Repeat all the records, precisely as given.

(Stored items from a collection)
◆ ◆ ◆ ◆ ◆

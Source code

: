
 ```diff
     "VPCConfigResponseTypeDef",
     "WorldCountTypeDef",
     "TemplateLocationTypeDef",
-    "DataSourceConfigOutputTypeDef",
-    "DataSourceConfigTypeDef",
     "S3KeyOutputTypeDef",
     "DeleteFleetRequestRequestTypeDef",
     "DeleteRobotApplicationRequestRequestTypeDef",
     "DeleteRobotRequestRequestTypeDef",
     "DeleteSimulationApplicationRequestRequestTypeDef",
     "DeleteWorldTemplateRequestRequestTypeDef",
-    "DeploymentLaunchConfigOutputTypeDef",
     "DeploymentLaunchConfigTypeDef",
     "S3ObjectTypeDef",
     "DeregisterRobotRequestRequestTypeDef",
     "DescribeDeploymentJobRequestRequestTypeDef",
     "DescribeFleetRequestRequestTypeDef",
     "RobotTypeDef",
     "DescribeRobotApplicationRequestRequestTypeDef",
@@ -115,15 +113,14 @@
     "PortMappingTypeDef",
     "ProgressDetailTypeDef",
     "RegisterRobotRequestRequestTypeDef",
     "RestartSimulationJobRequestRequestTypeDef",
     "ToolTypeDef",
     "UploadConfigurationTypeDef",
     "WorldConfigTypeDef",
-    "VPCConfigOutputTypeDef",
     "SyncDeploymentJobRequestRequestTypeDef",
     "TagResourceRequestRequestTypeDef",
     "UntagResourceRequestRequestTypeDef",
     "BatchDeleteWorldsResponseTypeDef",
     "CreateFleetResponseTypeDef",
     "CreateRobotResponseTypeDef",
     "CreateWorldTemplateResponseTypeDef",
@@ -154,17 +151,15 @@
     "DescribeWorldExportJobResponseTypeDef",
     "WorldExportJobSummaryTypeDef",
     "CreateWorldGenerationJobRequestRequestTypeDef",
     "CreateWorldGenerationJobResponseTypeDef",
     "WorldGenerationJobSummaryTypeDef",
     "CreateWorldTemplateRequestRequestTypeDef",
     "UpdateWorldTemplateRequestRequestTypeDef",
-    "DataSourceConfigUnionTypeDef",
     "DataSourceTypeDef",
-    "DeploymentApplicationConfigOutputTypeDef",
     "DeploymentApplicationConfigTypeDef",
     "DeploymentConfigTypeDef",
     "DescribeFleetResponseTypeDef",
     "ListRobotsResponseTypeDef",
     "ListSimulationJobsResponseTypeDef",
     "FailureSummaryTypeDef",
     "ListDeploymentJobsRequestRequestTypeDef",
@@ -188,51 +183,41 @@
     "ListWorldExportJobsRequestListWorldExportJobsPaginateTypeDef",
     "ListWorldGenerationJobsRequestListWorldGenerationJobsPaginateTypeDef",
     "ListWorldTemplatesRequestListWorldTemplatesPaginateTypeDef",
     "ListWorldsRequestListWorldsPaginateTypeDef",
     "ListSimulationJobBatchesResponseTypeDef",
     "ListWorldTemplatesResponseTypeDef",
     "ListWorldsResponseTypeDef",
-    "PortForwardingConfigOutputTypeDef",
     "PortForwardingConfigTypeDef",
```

◆ ◆ ◆ ◆ ◆

WRITTEN ANSWER -
Source code

:
 ```diff
     "VPCConfigResponseTypeDef",
     "WorldCountTypeDef",
     "TemplateLocationTypeDef",
-    "DataSourceConfigOutputTypeDef",
-    "DataSourceConfigTypeDef",
     "S3KeyOutputTypeDef",
     "DeleteFleetRequestRequestTypeDef",
     "DeleteRobotApplicationRequestRequestTypeDef",
     "DeleteRobotRequestRequestTypeDef",
     "DeleteSimulationApplicationRequestRequestTypeDef",
     "DeleteWorldTemplateRequestRequestTypeDef",
-    "DeploymentLaunchConfigOutputTypeDef",
     "DeploymentLaunchConfigTypeDef",
     "S3ObjectTypeDef",
     "DeregisterRobotRequestRequestTypeDef",
     "DescribeDeploymentJobRequestRequestTypeDef",
     "DescribeFleetRequestRequestTypeDef",
     "RobotTypeDef",
     "DescribeRobotApplicationRequestRequestTypeDef",
@@ -115,15 +113,14 @@
     "PortMappingTypeDef",
     "ProgressDetailTypeDef",
     "RegisterRobotRequestRequestTypeDef",
     "RestartSimulationJobRequestRequestTypeDef",
     "ToolTypeDef",
     "UploadConfigurationTypeDef",
     "WorldConfigTypeDef",
-    "VPCConfigOutputTypeDef",
     "SyncDeploymentJobRequestRequestTypeDef",
     "TagResourceRequestRequestTypeDef",
     "UntagResourceRequestRequestTypeDef",
     "BatchDeleteWorldsResponseTypeDef",
     "CreateFleetResponseTypeDef",
     "CreateRobotResponseTypeDef",
     "CreateWorldTemplateResponseTypeDef",
@@ -154,17 +151,15 @@
     "DescribeWorldExportJobResponseTypeDef",
     "WorldExportJobSummaryTypeDef",
     "CreateWorldGenerationJobRequestRequestTypeDef",
     "CreateWorldGenerationJobResponseTypeDef",
     "WorldGenerationJobSummaryTypeDef",
     "CreateWorldTemplateRequestRequestTypeDef",
     "UpdateWorldTemplateRequestRequestTypeDef",
-    "DataSourceConfigUnionTypeDef",
     "DataSourceTypeDef",
-    "DeploymentApplicationConfigOutputTypeDef",
     "DeploymentApplicationConfigTypeDef",
     "DeploymentConfigTypeDef",
     "DescribeFleetResponseTypeDef",
     "ListRobotsResponseTypeDef",
     "ListSimulationJobsResponseTypeDef",
     "FailureSummaryTypeDef",
     "ListDeploymentJobsRequestRequestTypeDef",
@@ -188,51 +183,41 @@
     "ListWorldExportJobsRequestListWorldExportJobsPaginateTypeDef",
     "ListWorldGenerationJobsRequestListWorldGenerationJobsPaginateTypeDef",
     "ListWorldTemplatesRequestListWorldTemplatesPaginateTypeDef",
     "ListWorldsRequestListWorldsPaginateTypeDef",
     "ListSimulationJobBatchesResponseTypeDef",
     "ListWorldTemplatesResponseTypeDef",
     "ListWorldsResponseTypeDef",
-    "PortForwardingConfigOutputTypeDef",
     "PortForwardingConfigTypeDef",
```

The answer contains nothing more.